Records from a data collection
Segment Open

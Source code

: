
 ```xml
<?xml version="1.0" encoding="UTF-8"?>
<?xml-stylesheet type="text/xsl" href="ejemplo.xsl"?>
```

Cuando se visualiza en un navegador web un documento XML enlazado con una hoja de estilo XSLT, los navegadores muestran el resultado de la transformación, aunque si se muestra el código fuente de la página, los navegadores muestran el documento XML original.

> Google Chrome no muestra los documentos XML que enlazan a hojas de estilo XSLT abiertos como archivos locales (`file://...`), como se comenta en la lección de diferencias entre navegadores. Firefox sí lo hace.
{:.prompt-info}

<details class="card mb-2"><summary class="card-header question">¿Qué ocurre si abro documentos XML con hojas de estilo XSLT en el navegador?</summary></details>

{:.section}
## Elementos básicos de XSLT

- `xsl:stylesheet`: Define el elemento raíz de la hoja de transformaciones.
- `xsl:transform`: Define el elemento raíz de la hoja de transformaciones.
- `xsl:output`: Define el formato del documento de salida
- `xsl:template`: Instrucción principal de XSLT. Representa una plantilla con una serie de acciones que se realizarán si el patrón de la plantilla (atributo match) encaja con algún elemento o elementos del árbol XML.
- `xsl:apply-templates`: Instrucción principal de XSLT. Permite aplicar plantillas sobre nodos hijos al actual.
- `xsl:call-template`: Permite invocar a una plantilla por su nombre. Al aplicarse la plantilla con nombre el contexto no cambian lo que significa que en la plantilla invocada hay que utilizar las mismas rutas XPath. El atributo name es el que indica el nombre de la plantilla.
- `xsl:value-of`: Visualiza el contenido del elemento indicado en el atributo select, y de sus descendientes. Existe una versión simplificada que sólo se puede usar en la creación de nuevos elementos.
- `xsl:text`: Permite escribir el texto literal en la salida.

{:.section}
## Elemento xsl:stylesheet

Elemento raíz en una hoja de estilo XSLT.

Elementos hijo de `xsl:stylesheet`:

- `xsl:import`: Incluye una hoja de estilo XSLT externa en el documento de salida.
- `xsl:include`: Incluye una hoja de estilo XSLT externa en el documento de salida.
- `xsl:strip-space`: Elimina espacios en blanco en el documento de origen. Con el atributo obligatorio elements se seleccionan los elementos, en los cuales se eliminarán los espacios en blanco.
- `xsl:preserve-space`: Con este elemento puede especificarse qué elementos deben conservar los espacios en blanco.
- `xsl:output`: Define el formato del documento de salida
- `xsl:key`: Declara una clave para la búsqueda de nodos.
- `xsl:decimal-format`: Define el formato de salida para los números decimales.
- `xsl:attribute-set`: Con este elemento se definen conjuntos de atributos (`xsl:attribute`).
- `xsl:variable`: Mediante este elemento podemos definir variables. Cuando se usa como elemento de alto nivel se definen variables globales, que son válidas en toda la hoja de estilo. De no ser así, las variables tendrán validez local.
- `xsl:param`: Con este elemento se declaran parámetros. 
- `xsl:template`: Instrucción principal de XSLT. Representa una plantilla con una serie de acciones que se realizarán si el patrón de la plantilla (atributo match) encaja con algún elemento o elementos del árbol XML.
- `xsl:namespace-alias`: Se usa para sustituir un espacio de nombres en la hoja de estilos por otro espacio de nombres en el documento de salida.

Segment Closed
Segment Open

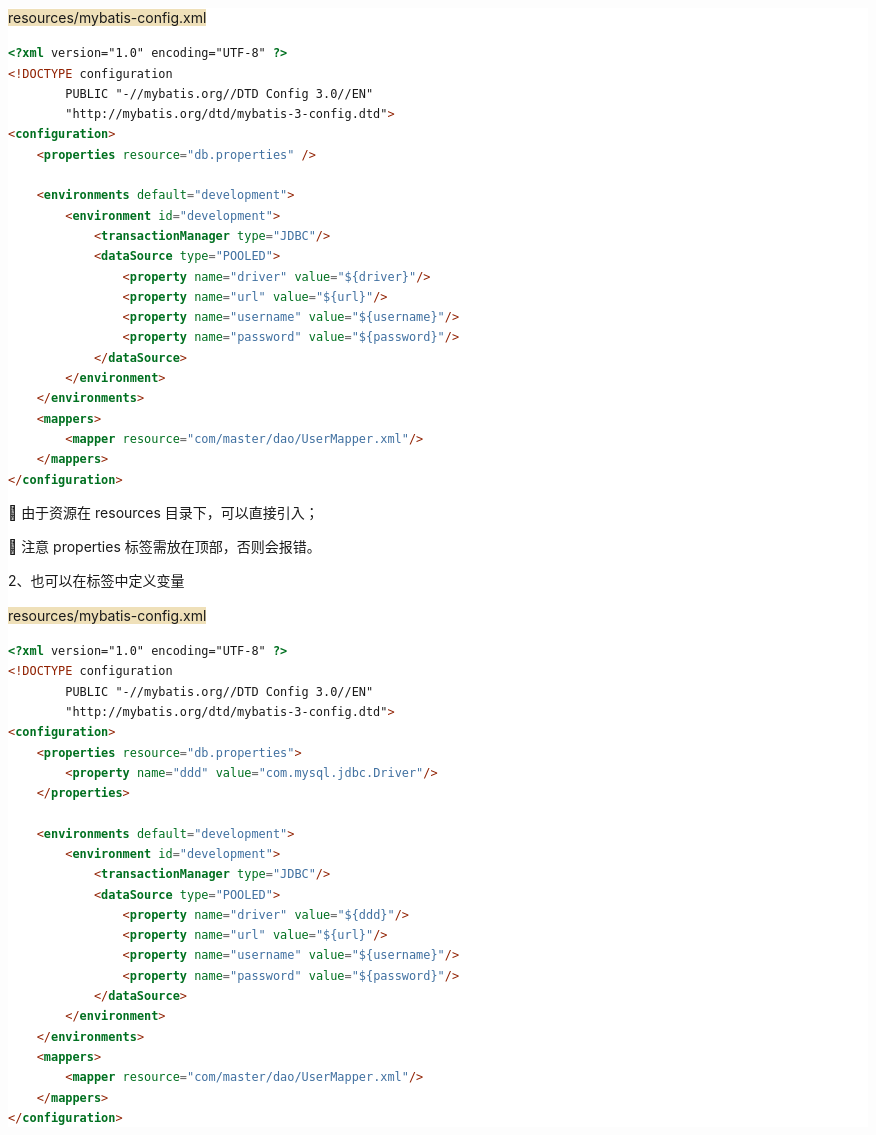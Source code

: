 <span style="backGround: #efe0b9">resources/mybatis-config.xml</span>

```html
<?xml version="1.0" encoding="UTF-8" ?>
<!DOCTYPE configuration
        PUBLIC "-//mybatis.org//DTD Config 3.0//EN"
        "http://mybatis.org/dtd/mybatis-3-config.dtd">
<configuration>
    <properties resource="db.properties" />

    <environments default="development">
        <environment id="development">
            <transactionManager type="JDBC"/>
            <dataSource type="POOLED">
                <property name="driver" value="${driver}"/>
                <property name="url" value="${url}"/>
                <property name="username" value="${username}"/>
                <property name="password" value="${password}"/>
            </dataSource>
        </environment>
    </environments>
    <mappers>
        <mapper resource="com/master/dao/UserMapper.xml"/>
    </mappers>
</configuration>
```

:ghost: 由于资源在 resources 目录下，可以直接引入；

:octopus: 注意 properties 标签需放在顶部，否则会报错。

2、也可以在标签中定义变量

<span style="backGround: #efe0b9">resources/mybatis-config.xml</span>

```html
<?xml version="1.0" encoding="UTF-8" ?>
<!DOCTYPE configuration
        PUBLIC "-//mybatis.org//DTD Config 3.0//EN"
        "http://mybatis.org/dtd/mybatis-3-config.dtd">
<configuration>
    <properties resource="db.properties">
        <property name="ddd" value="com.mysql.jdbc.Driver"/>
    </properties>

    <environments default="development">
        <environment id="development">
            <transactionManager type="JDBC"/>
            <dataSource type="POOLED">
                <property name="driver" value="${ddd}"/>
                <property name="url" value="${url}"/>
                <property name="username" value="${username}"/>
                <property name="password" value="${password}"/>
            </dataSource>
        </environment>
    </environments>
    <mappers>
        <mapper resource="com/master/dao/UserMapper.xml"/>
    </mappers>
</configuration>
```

Segment Closed

Exercise description:
Report only the number of lines in the records that include the word "properties".

Reply to the exercise:
4